#### [Exercise instructions]
Give only a number in reply. It should be how many lines in the records contain the string "representation".

===

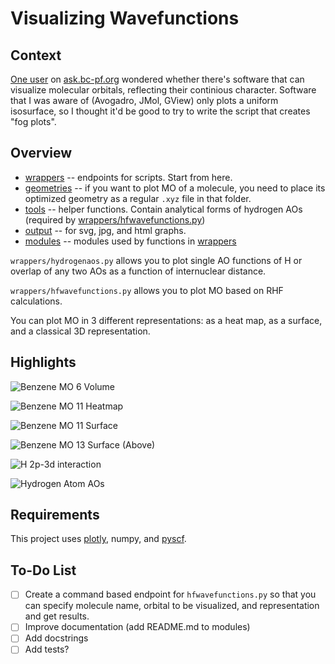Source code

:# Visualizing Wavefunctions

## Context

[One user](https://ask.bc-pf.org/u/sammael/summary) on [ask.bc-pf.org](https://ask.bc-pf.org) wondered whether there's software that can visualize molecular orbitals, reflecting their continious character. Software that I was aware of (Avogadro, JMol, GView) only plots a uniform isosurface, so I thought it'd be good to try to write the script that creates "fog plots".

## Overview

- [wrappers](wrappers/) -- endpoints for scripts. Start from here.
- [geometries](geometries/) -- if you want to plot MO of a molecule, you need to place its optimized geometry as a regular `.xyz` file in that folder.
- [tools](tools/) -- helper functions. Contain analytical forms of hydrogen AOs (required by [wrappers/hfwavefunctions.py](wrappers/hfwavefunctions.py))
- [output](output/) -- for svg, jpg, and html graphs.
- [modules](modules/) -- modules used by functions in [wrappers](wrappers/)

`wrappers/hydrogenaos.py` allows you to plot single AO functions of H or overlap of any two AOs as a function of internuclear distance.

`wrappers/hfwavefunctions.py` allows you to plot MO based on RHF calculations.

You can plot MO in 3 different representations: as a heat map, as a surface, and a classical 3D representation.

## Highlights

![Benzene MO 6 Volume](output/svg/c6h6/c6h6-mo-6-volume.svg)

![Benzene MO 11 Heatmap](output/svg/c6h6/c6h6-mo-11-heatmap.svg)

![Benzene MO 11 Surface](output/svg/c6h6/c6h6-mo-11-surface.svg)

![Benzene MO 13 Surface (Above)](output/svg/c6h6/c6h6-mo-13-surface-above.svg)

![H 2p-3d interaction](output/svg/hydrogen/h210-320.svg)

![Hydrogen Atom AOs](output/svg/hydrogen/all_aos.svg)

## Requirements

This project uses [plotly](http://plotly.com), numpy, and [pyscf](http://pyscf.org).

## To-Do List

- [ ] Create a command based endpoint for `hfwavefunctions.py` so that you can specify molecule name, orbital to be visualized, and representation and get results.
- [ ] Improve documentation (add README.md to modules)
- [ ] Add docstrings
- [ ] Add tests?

===

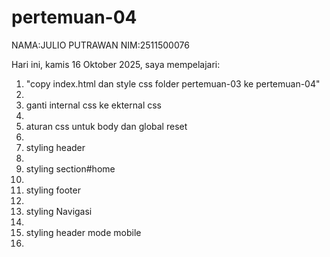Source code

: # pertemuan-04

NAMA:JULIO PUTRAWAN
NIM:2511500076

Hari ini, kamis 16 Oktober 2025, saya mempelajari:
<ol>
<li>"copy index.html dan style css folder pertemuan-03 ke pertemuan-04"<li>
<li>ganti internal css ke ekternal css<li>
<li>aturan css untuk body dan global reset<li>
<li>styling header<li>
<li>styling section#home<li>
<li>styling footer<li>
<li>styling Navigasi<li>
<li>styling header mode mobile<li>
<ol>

===

#### [The completed task]
2